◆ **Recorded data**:
....
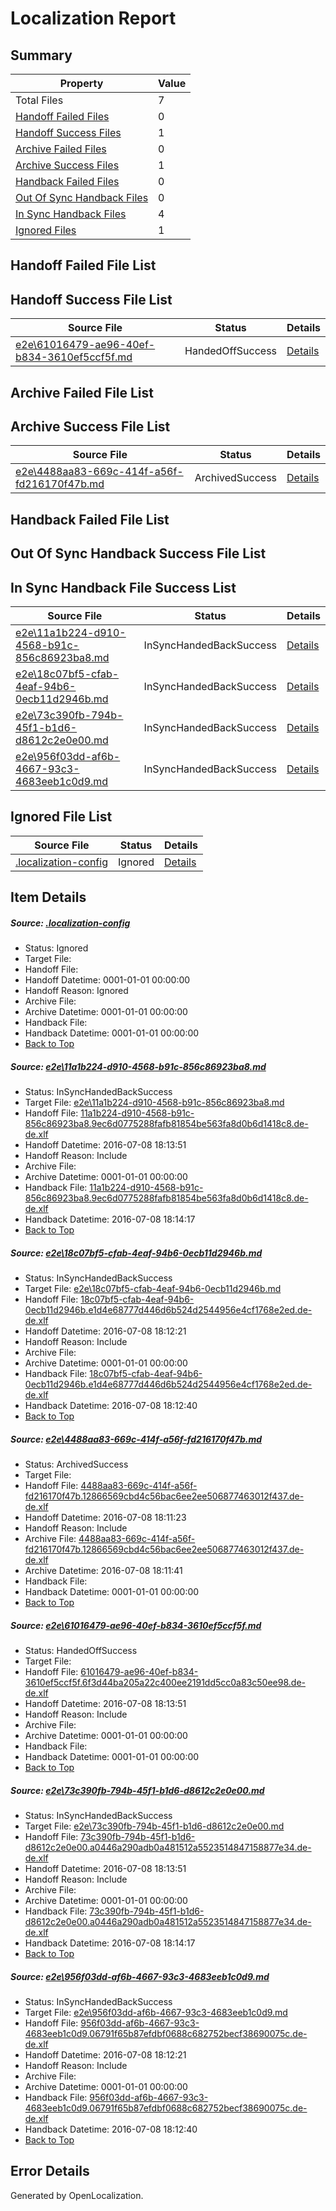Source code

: # <a name='report-top'></a> Localization Report

## Summary
 Property | Value 
 -------- | ----- 
 Total Files | 7
[ Handoff Failed Files ](#handoff-failed-list)| 0
[ Handoff Success Files ](#handoff-success-list)| 1
[ Archive Failed Files ](#archive-failed-list)| 0
[ Archive Success Files ](#archive-success-list)| 1
[ Handback Failed Files ](#handback-failed-list)| 0
[ Out Of Sync Handback Files ](#outofsync-handback-success-list)| 0
[ In Sync Handback Files ](#insync-handback-success-list)| 4
[ Ignored Files ](#ignored-list)| 1

## <a name='handoff-failed-list'></a> Handoff Failed File List

## <a name='handoff-success-list'></a> Handoff Success File List
 Source File | Status | Details 
 ----------- | ------ | ------- 
 [e2e\61016479-ae96-40ef-b834-3610ef5ccf5f.md](https://github.com/OpenLocalizationTestOrg/oltest/blob/8aba957bd8ce66ecbec9ae227af015149d71bb7c/e2e/61016479-ae96-40ef-b834-3610ef5ccf5f.md) | HandedOffSuccess | [Details](#a6005d10061a508c3f5b3455f9b6d3b01d225ceb4)

## <a name='archive-failed-list'></a> Archive Failed File List

## <a name='archive-success-list'></a> Archive Success File List
 Source File | Status | Details 
 ----------- | ------ | ------- 
 [e2e\4488aa83-669c-414f-a56f-fd216170f47b.md](https://github.com/OpenLocalizationTestOrg/oltest/blob/44ed0dac92ea3361cc34a972e4e7e0dc99c66a9e/e2e/4488aa83-669c-414f-a56f-fd216170f47b.md) | ArchivedSuccess | [Details](#6cd688095d562ff8ec6dc9010521a0b6507f946e3)

## <a name='handback-failed-list'></a> Handback Failed File List

## <a name='outofsync-handback-success-list'></a> Out Of Sync Handback Success File List

## <a name='insync-handback-success-list'></a> In Sync Handback File Success List
 Source File | Status | Details 
 ----------- | ------ | ------- 
 [e2e\11a1b224-d910-4568-b91c-856c86923ba8.md](https://github.com/OpenLocalizationTestOrg/oltest/blob/ec810c96c0c8d9f8479b30a2819ebcbc85e56da4/e2e/11a1b224-d910-4568-b91c-856c86923ba8.md) | InSyncHandedBackSuccess | [Details](#8672caac8bd5cf4b84fd5105cfc243b264ef66a01)
 [e2e\18c07bf5-cfab-4eaf-94b6-0ecb11d2946b.md](https://github.com/OpenLocalizationTestOrg/oltest/blob/083979106b067d2006b017b73ea102417d734f96/e2e/18c07bf5-cfab-4eaf-94b6-0ecb11d2946b.md) | InSyncHandedBackSuccess | [Details](#83e74efee67e43ab792d411809e24be23a090f162)
 [e2e\73c390fb-794b-45f1-b1d6-d8612c2e0e00.md](https://github.com/OpenLocalizationTestOrg/oltest/blob/b1db0509fe9225e4f30121e054dca9d6d18d95b1/e2e/73c390fb-794b-45f1-b1d6-d8612c2e0e00.md) | InSyncHandedBackSuccess | [Details](#a2a77e44e9bcb703781a822d9cdf8ccea5ebf8825)
 [e2e\956f03dd-af6b-4667-93c3-4683eeb1c0d9.md](https://github.com/OpenLocalizationTestOrg/oltest/blob/083979106b067d2006b017b73ea102417d734f96/e2e/956f03dd-af6b-4667-93c3-4683eeb1c0d9.md) | InSyncHandedBackSuccess | [Details](#12607fb71bfff9aa5a767c98896d8619df8672606)

## <a name='ignored-list'></a> Ignored File List
 Source File | Status | Details 
 ----------- | ------ | ------- 
 [.localization-config](https://github.com/OpenLocalizationTestOrg/oltest/blob/ec810c96c0c8d9f8479b30a2819ebcbc85e56da4/.localization-config) | Ignored | [Details](#3d4f252ac210baf56311d7e97dcc2db10974dbd20)

## Item Details
##### <a name='3d4f252ac210baf56311d7e97dcc2db10974dbd20'></a> Source: [.localization-config](https://github.com/OpenLocalizationTestOrg/oltest/blob/ec810c96c0c8d9f8479b30a2819ebcbc85e56da4/.localization-config)
* Status: Ignored
* Target File: 
* Handoff File: 
* Handoff Datetime: 0001-01-01 00:00:00
* Handoff Reason: Ignored
* Archive File: 
* Archive Datetime: 0001-01-01 00:00:00
* Handback File: 
* Handback Datetime: 0001-01-01 00:00:00
* [Back to Top](#report-top)

##### <a name='8672caac8bd5cf4b84fd5105cfc243b264ef66a01'></a> Source: [e2e\11a1b224-d910-4568-b91c-856c86923ba8.md](https://github.com/OpenLocalizationTestOrg/oltest/blob/ec810c96c0c8d9f8479b30a2819ebcbc85e56da4/e2e/11a1b224-d910-4568-b91c-856c86923ba8.md)
* Status: InSyncHandedBackSuccess
* Target File: [e2e\11a1b224-d910-4568-b91c-856c86923ba8.md](https://github.com/OpenLocalizationTestOrg/oltest-dede-fly/blob/9dc741641681e3d8126882b9eb85fb2c894cab87/e2e/11a1b224-d910-4568-b91c-856c86923ba8.md)
* Handoff File: [11a1b224-d910-4568-b91c-856c86923ba8.9ec6d0775288fafb81854be563fa8d0b6d1418c8.de-de.xlf](https://github.com/OpenLocalizationTestOrg/olhandoff-e2e/blob/80c4c23a56d2458d39e4a9c3e6ae83d9c472de2d/ol-handoff/OpenLocalizationTestOrg/oltest-dede-fly/ci/mt/11a1b224-d910-4568-b91c-856c86923ba8.9ec6d0775288fafb81854be563fa8d0b6d1418c8.de-de.xlf)
* Handoff Datetime: 2016-07-08 18:13:51
* Handoff Reason: Include
* Archive File: 
* Archive Datetime: 0001-01-01 00:00:00
* Handback File: [11a1b224-d910-4568-b91c-856c86923ba8.9ec6d0775288fafb81854be563fa8d0b6d1418c8.de-de.xlf](https://github.com/OpenLocalizationTestOrg/olhandback-e2e/blob/19c1523253c0ef78647a4bd8114c92b0b00e2659/ol-handback/OpenLocalizationTestOrg/oltest-dede-fly/ci/mt/11a1b224-d910-4568-b91c-856c86923ba8.9ec6d0775288fafb81854be563fa8d0b6d1418c8.de-de.xlf)
* Handback Datetime: 2016-07-08 18:14:17
* [Back to Top](#report-top)

##### <a name='83e74efee67e43ab792d411809e24be23a090f162'></a> Source: [e2e\18c07bf5-cfab-4eaf-94b6-0ecb11d2946b.md](https://github.com/OpenLocalizationTestOrg/oltest/blob/083979106b067d2006b017b73ea102417d734f96/e2e/18c07bf5-cfab-4eaf-94b6-0ecb11d2946b.md)
* Status: InSyncHandedBackSuccess
* Target File: [e2e\18c07bf5-cfab-4eaf-94b6-0ecb11d2946b.md](https://github.com/OpenLocalizationTestOrg/oltest-dede-fly/blob/eb9956a5723018ce0cca6499d26b80e4d9a9bbf7/e2e/18c07bf5-cfab-4eaf-94b6-0ecb11d2946b.md)
* Handoff File: [18c07bf5-cfab-4eaf-94b6-0ecb11d2946b.e1d4e68777d446d6b524d2544956e4cf1768e2ed.de-de.xlf](https://github.com/OpenLocalizationTestOrg/olhandoff-e2e/blob/d9a14e45a4e86387dd7ab525cd94a47a3239e64d/ol-handoff/OpenLocalizationTestOrg/oltest-dede-fly/ci/18c07bf5-cfab-4eaf-94b6-0ecb11d2946b.e1d4e68777d446d6b524d2544956e4cf1768e2ed.de-de.xlf)
* Handoff Datetime: 2016-07-08 18:12:21
* Handoff Reason: Include
* Archive File: 
* Archive Datetime: 0001-01-01 00:00:00
* Handback File: [18c07bf5-cfab-4eaf-94b6-0ecb11d2946b.e1d4e68777d446d6b524d2544956e4cf1768e2ed.de-de.xlf](https://github.com/OpenLocalizationTestOrg/olhandback-e2e/blob/bf9813161959054d4e794418f064db674dd25789/ol-handback/OpenLocalizationTestOrg/oltest-dede-fly/ci/18c07bf5-cfab-4eaf-94b6-0ecb11d2946b.e1d4e68777d446d6b524d2544956e4cf1768e2ed.de-de.xlf)
* Handback Datetime: 2016-07-08 18:12:40
* [Back to Top](#report-top)

##### <a name='6cd688095d562ff8ec6dc9010521a0b6507f946e3'></a> Source: [e2e\4488aa83-669c-414f-a56f-fd216170f47b.md](https://github.com/OpenLocalizationTestOrg/oltest/blob/44ed0dac92ea3361cc34a972e4e7e0dc99c66a9e/e2e/4488aa83-669c-414f-a56f-fd216170f47b.md)
* Status: ArchivedSuccess
* Target File: 
* Handoff File: [4488aa83-669c-414f-a56f-fd216170f47b.12866569cbd4c56bac6ee2ee506877463012f437.de-de.xlf](https://github.com/OpenLocalizationTestOrg/olhandoff-e2e/blob/ecb67f4d3e95b6b4cdd7e51b0a0b618cc4bb5912/ol-handoff/OpenLocalizationTestOrg/oltest-dede-fly/ci/ht/4488aa83-669c-414f-a56f-fd216170f47b.12866569cbd4c56bac6ee2ee506877463012f437.de-de.xlf)
* Handoff Datetime: 2016-07-08 18:11:23
* Handoff Reason: Include
* Archive File: [4488aa83-669c-414f-a56f-fd216170f47b.12866569cbd4c56bac6ee2ee506877463012f437.de-de.xlf](https://github.com/OpenLocalizationTestOrg/olhandoff-e2e/blob/e96c4e558cc1cfab40d5765a8b6cfddf841aa255/ol-archive/OpenLocalizationTestOrg/oltest-dede-fly/ci/ht/4488aa83-669c-414f-a56f-fd216170f47b.12866569cbd4c56bac6ee2ee506877463012f437.de-de.xlf)
* Archive Datetime: 2016-07-08 18:11:41
* Handback File: 
* Handback Datetime: 0001-01-01 00:00:00
* [Back to Top](#report-top)

##### <a name='a6005d10061a508c3f5b3455f9b6d3b01d225ceb4'></a> Source: [e2e\61016479-ae96-40ef-b834-3610ef5ccf5f.md](https://github.com/OpenLocalizationTestOrg/oltest/blob/8aba957bd8ce66ecbec9ae227af015149d71bb7c/e2e/61016479-ae96-40ef-b834-3610ef5ccf5f.md)
* Status: HandedOffSuccess
* Target File: 
* Handoff File: [61016479-ae96-40ef-b834-3610ef5ccf5f.6f3d44ba205a22c400ee2191dd5cc0a83c50ee98.de-de.xlf](https://github.com/OpenLocalizationTestOrg/olhandoff-e2e/blob/80c4c23a56d2458d39e4a9c3e6ae83d9c472de2d/ol-handoff/OpenLocalizationTestOrg/oltest-dede-fly/ci/mt/61016479-ae96-40ef-b834-3610ef5ccf5f.6f3d44ba205a22c400ee2191dd5cc0a83c50ee98.de-de.xlf)
* Handoff Datetime: 2016-07-08 18:13:51
* Handoff Reason: Include
* Archive File: 
* Archive Datetime: 0001-01-01 00:00:00
* Handback File: 
* Handback Datetime: 0001-01-01 00:00:00
* [Back to Top](#report-top)

##### <a name='a2a77e44e9bcb703781a822d9cdf8ccea5ebf8825'></a> Source: [e2e\73c390fb-794b-45f1-b1d6-d8612c2e0e00.md](https://github.com/OpenLocalizationTestOrg/oltest/blob/b1db0509fe9225e4f30121e054dca9d6d18d95b1/e2e/73c390fb-794b-45f1-b1d6-d8612c2e0e00.md)
* Status: InSyncHandedBackSuccess
* Target File: [e2e\73c390fb-794b-45f1-b1d6-d8612c2e0e00.md](https://github.com/OpenLocalizationTestOrg/oltest-dede-fly/blob/9dc741641681e3d8126882b9eb85fb2c894cab87/e2e/73c390fb-794b-45f1-b1d6-d8612c2e0e00.md)
* Handoff File: [73c390fb-794b-45f1-b1d6-d8612c2e0e00.a0446a290adb0a481512a5523514847158877e34.de-de.xlf](https://github.com/OpenLocalizationTestOrg/olhandoff-e2e/blob/80c4c23a56d2458d39e4a9c3e6ae83d9c472de2d/ol-handoff/OpenLocalizationTestOrg/oltest-dede-fly/ci/mt/73c390fb-794b-45f1-b1d6-d8612c2e0e00.a0446a290adb0a481512a5523514847158877e34.de-de.xlf)
* Handoff Datetime: 2016-07-08 18:13:51
* Handoff Reason: Include
* Archive File: 
* Archive Datetime: 0001-01-01 00:00:00
* Handback File: [73c390fb-794b-45f1-b1d6-d8612c2e0e00.a0446a290adb0a481512a5523514847158877e34.de-de.xlf](https://github.com/OpenLocalizationTestOrg/olhandback-e2e/blob/19c1523253c0ef78647a4bd8114c92b0b00e2659/ol-handback/OpenLocalizationTestOrg/oltest-dede-fly/ci/mt/73c390fb-794b-45f1-b1d6-d8612c2e0e00.a0446a290adb0a481512a5523514847158877e34.de-de.xlf)
* Handback Datetime: 2016-07-08 18:14:17
* [Back to Top](#report-top)

##### <a name='12607fb71bfff9aa5a767c98896d8619df8672606'></a> Source: [e2e\956f03dd-af6b-4667-93c3-4683eeb1c0d9.md](https://github.com/OpenLocalizationTestOrg/oltest/blob/083979106b067d2006b017b73ea102417d734f96/e2e/956f03dd-af6b-4667-93c3-4683eeb1c0d9.md)
* Status: InSyncHandedBackSuccess
* Target File: [e2e\956f03dd-af6b-4667-93c3-4683eeb1c0d9.md](https://github.com/OpenLocalizationTestOrg/oltest-dede-fly/blob/eb9956a5723018ce0cca6499d26b80e4d9a9bbf7/e2e/956f03dd-af6b-4667-93c3-4683eeb1c0d9.md)
* Handoff File: [956f03dd-af6b-4667-93c3-4683eeb1c0d9.06791f65b87efdbf0688c682752becf38690075c.de-de.xlf](https://github.com/OpenLocalizationTestOrg/olhandoff-e2e/blob/d9a14e45a4e86387dd7ab525cd94a47a3239e64d/ol-handoff/OpenLocalizationTestOrg/oltest-dede-fly/ci/956f03dd-af6b-4667-93c3-4683eeb1c0d9.06791f65b87efdbf0688c682752becf38690075c.de-de.xlf)
* Handoff Datetime: 2016-07-08 18:12:21
* Handoff Reason: Include
* Archive File: 
* Archive Datetime: 0001-01-01 00:00:00
* Handback File: [956f03dd-af6b-4667-93c3-4683eeb1c0d9.06791f65b87efdbf0688c682752becf38690075c.de-de.xlf](https://github.com/OpenLocalizationTestOrg/olhandback-e2e/blob/bf9813161959054d4e794418f064db674dd25789/ol-handback/OpenLocalizationTestOrg/oltest-dede-fly/ci/956f03dd-af6b-4667-93c3-4683eeb1c0d9.06791f65b87efdbf0688c682752becf38690075c.de-de.xlf)
* Handback Datetime: 2016-07-08 18:12:40
* [Back to Top](#report-top)


## Error Details

Generated by OpenLocalization.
....
◆ **DIRECTIONS**: Apply a filter for "olhandback" to the entries and show each line that passes.

◆ **RESULT FOR THIS TASK**:
* Handback File: [11a1b224-d910-4568-b91c-856c86923ba8.9ec6d0775288fafb81854be563fa8d0b6d1418c8.de-de.xlf](https://github.com/OpenLocalizationTestOrg/olhandback-e2e/blob/19c1523253c0ef78647a4bd8114c92b0b00e2659/ol-handback/OpenLocalizationTestOrg/oltest-dede-fly/ci/mt/11a1b224-d910-4568-b91c-856c86923ba8.9ec6d0775288fafb81854be563fa8d0b6d1418c8.de-de.xlf)
* Handback File: [18c07bf5-cfab-4eaf-94b6-0ecb11d2946b.e1d4e68777d446d6b524d2544956e4cf1768e2ed.de-de.xlf](https://github.com/OpenLocalizationTestOrg/olhandback-e2e/blob/bf9813161959054d4e794418f064db674dd25789/ol-handback/OpenLocalizationTestOrg/oltest-dede-fly/ci/18c07bf5-cfab-4eaf-94b6-0ecb11d2946b.e1d4e68777d446d6b524d2544956e4cf1768e2ed.de-de.xlf)
* Handback File: [73c390fb-794b-45f1-b1d6-d8612c2e0e00.a0446a290adb0a481512a5523514847158877e34.de-de.xlf](https://github.com/OpenLocalizationTestOrg/olhandback-e2e/blob/19c1523253c0ef78647a4bd8114c92b0b00e2659/ol-handback/OpenLocalizationTestOrg/oltest-dede-fly/ci/mt/73c390fb-794b-45f1-b1d6-d8612c2e0e00.a0446a290adb0a481512a5523514847158877e34.de-de.xlf)
* Handback File: [956f03dd-af6b-4667-93c3-4683eeb1c0d9.06791f65b87efdbf0688c682752becf38690075c.de-de.xlf](https://github.com/OpenLocalizationTestOrg/olhandback-e2e/blob/bf9813161959054d4e794418f064db674dd25789/ol-handback/OpenLocalizationTestOrg/oltest-dede-fly/ci/956f03dd-af6b-4667-93c3-4683eeb1c0d9.06791f65b87efdbf0688c682752becf38690075c.de-de.xlf)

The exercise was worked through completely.